3月の新興株<マザーズ、ジャスダック>マーケットまとめ

 3月に入り、ワクチン接種の進展による経済正常化期待&バイデン新大統領の経済対策期待で、バリュー株優位の形で株高気運が高まりました。株高とセットで債券安(米長期金利の上昇)が進み、これまで主流だった「グロース株買い/バリュー株売り」の逆流が中心軸に。月後半に入ると、FOMC(米連邦公開市場委員会)でFRB(米連邦準備制度理事会)のパウエル議長が「物価上昇は一時的」として、ゼロ金利政策を2023年まで続ける構えを再強調。それでも、米金利の上昇は止まらず、金融株や海運株などの景気敏感株人気が広がっていきました(こうした動きは、マザーズには逆風)。

「バリュー株が今は有利そうだ」という相場観を広げた理由に、3月が日本は“期末”だったことも挙げられます。
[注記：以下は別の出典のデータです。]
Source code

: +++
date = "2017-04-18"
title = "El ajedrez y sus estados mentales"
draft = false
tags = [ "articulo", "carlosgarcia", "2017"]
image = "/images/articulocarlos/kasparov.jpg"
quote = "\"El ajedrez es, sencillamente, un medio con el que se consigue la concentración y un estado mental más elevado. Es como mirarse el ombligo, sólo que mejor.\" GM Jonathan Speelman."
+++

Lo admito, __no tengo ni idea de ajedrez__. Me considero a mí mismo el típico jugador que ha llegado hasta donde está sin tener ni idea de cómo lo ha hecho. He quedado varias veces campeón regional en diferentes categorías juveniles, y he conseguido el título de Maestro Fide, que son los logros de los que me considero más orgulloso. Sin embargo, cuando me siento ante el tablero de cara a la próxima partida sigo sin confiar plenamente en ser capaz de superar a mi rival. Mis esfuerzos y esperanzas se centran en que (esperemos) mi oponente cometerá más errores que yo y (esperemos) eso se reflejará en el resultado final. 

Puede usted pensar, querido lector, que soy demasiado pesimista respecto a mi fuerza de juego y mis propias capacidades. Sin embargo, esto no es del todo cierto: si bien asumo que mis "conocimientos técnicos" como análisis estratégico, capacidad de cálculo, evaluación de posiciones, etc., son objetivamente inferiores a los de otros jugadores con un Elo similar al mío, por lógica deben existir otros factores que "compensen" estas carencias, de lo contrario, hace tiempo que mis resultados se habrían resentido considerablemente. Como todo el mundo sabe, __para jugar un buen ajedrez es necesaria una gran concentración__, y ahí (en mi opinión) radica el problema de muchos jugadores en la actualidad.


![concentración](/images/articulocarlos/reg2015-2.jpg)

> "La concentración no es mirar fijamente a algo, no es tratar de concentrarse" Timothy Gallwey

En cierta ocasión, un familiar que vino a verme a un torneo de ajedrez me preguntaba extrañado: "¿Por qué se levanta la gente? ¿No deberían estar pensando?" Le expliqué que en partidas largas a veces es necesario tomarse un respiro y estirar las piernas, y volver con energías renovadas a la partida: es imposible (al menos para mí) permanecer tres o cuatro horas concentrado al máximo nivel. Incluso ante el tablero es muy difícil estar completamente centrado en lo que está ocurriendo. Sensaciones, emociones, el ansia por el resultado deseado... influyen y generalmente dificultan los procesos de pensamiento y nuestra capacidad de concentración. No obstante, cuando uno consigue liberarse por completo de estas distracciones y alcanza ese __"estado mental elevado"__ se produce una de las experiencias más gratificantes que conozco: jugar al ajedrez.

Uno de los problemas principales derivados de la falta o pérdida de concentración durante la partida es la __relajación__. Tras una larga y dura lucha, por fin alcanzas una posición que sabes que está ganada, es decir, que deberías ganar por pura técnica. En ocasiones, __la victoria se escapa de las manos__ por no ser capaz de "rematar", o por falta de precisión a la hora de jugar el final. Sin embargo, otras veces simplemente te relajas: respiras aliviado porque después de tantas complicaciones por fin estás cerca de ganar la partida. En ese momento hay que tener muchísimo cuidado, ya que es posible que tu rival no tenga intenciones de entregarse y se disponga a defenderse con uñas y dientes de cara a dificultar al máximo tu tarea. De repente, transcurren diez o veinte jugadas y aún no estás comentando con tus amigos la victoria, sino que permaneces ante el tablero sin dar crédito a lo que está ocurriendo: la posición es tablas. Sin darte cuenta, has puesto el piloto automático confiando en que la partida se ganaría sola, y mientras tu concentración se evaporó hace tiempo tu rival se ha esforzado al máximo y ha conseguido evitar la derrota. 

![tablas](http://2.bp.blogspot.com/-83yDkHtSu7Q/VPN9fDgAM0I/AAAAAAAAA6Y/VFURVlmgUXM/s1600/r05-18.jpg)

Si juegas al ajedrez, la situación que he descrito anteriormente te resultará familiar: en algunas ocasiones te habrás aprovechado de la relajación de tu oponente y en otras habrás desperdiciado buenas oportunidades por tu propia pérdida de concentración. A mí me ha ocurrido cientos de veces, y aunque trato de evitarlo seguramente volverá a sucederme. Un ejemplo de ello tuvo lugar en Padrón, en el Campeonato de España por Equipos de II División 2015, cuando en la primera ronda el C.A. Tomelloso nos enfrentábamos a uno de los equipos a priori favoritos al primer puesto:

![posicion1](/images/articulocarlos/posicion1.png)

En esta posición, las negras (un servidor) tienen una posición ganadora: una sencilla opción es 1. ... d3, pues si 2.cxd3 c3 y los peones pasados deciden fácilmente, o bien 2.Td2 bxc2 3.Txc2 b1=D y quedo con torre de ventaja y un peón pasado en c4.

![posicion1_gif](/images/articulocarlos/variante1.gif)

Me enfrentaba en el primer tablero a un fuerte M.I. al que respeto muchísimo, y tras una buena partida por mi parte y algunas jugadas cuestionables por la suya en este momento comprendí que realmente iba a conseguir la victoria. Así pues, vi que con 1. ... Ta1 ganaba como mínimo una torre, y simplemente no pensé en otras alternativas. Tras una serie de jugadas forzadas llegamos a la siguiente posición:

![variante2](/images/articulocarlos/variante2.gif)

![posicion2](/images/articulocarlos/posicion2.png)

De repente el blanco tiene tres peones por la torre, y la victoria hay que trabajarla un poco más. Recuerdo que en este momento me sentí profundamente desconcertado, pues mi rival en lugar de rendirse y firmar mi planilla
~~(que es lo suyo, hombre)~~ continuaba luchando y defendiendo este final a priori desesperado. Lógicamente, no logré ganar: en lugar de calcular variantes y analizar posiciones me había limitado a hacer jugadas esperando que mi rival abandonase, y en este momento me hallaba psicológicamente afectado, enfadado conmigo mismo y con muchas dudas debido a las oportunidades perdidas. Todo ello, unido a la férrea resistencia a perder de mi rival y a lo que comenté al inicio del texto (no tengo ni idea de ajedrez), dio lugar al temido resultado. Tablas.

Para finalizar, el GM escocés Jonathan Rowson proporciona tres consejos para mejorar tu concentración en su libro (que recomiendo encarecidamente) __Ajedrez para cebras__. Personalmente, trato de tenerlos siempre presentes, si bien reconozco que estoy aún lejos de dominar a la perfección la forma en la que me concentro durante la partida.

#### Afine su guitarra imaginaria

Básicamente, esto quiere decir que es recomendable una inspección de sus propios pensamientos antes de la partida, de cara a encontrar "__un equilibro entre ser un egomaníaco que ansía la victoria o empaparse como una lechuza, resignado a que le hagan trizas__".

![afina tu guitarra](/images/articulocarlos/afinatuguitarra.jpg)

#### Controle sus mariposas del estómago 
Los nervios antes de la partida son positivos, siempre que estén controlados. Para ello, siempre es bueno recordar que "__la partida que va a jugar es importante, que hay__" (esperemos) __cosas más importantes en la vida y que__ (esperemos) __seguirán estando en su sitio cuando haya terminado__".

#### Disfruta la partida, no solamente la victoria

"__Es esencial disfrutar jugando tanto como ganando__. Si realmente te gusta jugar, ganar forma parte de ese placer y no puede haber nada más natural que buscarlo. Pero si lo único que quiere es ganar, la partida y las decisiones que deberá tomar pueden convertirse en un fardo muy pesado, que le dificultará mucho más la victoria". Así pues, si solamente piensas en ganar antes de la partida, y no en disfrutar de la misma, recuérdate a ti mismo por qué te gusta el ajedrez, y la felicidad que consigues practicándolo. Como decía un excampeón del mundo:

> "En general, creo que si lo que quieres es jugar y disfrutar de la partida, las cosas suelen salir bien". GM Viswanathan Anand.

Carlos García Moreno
配当利回りの高い株は当然バリュー株に多いため、個人投資家の中で配当を取ろうという意識が働きやすかった時期。また、毎年恒例の配当の再投資に伴う先物買いもTOPIX(東証株価指数)型が中心。そして、19日の日銀金融政策決定会合で、政策点検に伴って見直し案が公表され、「今後買い付けるETF(上場投資信託)をTOPIX型のみ」にするとも発表されました。3月後半辺りから、日本の個人投資家も銀行株や海運株、ETFでもTOPIX型を信用取引で買っている形跡が残っています。

 個人投資家が、これまで敬遠していたバリュー株に触手を伸ばし始めたのが3月後半。ただ、物色が変化した途端、再び月末にかけてグロース株優勢、日経平均(対TOPIXで)優勢な地合いに変化したのが相場のムズカシイところで…。S&P500やNYダウが史上最高値を更新し、日経平均なども上昇。その割に、個人の評価損益率が改善しなかったのも3月相場の特色といえます。
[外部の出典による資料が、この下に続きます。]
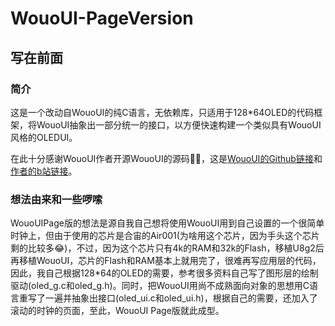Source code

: # WouoUI-PageVersion
## 写在前面

### 简介

这是一个改动自WouoUI的纯C语言，无依赖库，只适用于128*64OLED的代码框架，将WouoUI抽象出一部分统一的接口，以方便快速构建一个类似具有WouoUI风格的OLEDUI。

在此十分感谢WouoUI作者开源WouoUI的源码🙏🙏，这是[WouoUI的Github链接](https://github.com/RQNG/WouoUI )和[作者的b站链接](https://space.bilibili.com/9182439)。

### 想法由来和一些啰嗦

WouoUIPage版的想法是源自我自己想将使用WouoUI用到自己设置的一个很简单时钟上，但由于使用的芯片是合宙的Air001(为啥用这个芯片，因为手头这个芯片剩的比较多😂)，不过，因为这个芯片只有4k的RAM和32k的Flash，移植U8g2后再移植WouoUI，芯片的Flash和RAM基本上就用完了，很难再写应用层的代码，因此，我自己根据128*64的OLED的需要，参考很多资料自己写了图形层的绘制驱动(oled_g.c和oled_g.h)。同时，把WouoUI用尚不成熟面向对象的思想用C语言重写了一遍并抽象出接口(oled_ui.c和oled_ui.h)，根据自己的需要，还加入了滚动的时钟的页面，至此，WouoUI Page版就此成型。

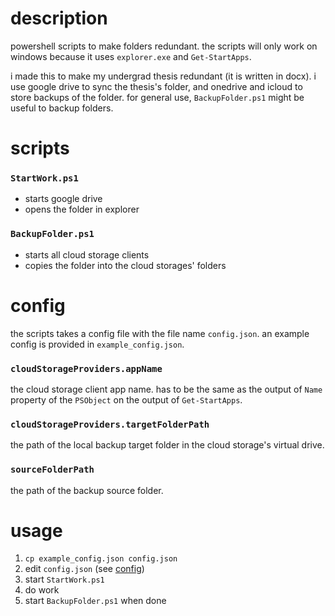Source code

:# description

powershell scripts to make folders redundant. the scripts will only work on windows because it uses `explorer.exe` and `Get-StartApps`.

i made this to make my undergrad thesis redundant (it is written in docx). i use google drive to sync the thesis's folder, and onedrive and icloud to store backups of the folder. for general use, `BackupFolder.ps1` might be useful to backup folders.

# scripts

### `StartWork.ps1`

- starts google drive
- opens the folder in explorer 

### `BackupFolder.ps1`

- starts all cloud storage clients
- copies the folder into the cloud storages' folders

# config

the scripts takes a config file with the file name `config.json`. an example config is provided in `example_config.json`.

### `cloudStorageProviders.appName`

the cloud storage client app name. has to be the same as the output of `Name` property of the `PSObject` on the output of `Get-StartApps`.

### `cloudStorageProviders.targetFolderPath`

the path of the local backup target folder in the cloud storage's virtual drive.

### `sourceFolderPath`

the path of the backup source folder.

# usage

1. `cp example_config.json config.json`
2. edit `config.json` (see [config](#config))
3. start `StartWork.ps1`
4. do work
5. start `BackupFolder.ps1` when done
 3月の月間騰落率は日経平均株価が+0.7%、TOPIXが+4.8%で、ともに5カ月連続上昇に。新興株市場では、日経ジャスダック平均も+3.7%と好調でしたが、東証マザーズ指数のみ▲0.9%とマイナス。バリュー株優位の地合いで、バリュー株が少ない東証マザーズの上値は重かったほか、バリュー株に個人マネーが向かった影響もマイナス。また、3月IPO(新規公開株)に短期資金が集中、この影響でIPO以外の既存マザーズ銘柄の流動性が低下したこともマイナス。さらに、初値を付けた後に大きく下落するIPOが続出したこともマイナスでした。